- Prompt: Find the line with "##### Test Assertion #21.3.3.e" in the data below, then restate it and all remaining lines exactly, adding nothing.

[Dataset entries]

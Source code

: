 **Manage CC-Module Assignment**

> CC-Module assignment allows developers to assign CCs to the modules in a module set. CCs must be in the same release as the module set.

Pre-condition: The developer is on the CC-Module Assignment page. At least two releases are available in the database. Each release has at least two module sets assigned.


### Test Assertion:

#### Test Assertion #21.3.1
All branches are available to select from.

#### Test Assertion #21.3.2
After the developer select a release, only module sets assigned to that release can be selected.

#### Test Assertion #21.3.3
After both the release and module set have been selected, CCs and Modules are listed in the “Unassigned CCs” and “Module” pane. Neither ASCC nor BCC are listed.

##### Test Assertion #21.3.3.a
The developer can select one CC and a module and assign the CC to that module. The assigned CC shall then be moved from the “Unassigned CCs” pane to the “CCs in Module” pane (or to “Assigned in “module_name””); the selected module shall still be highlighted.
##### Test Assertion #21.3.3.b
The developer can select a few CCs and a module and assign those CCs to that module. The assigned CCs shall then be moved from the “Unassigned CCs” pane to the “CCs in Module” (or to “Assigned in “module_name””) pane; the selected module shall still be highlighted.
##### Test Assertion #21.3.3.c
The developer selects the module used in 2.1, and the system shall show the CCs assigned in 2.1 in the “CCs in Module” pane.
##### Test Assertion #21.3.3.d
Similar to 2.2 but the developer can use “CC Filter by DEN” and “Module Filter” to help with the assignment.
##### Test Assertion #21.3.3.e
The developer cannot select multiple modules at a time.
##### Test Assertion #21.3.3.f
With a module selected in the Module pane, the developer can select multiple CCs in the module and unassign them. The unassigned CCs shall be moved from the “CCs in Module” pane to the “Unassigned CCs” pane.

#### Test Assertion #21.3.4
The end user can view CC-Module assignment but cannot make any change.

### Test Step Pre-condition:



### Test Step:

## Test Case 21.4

- Task response:
##### Test Assertion #21.3.3.e
The developer cannot select multiple modules at a time.
##### Test Assertion #21.3.3.f
With a module selected in the Module pane, the developer can select multiple CCs in the module and unassign them. The unassigned CCs shall be moved from the “CCs in Module” pane to the “Unassigned CCs” pane.

#### Test Assertion #21.3.4
The end user can view CC-Module assignment but cannot make any change.

### Test Step Pre-condition:



### Test Step:

## Test Case 21.4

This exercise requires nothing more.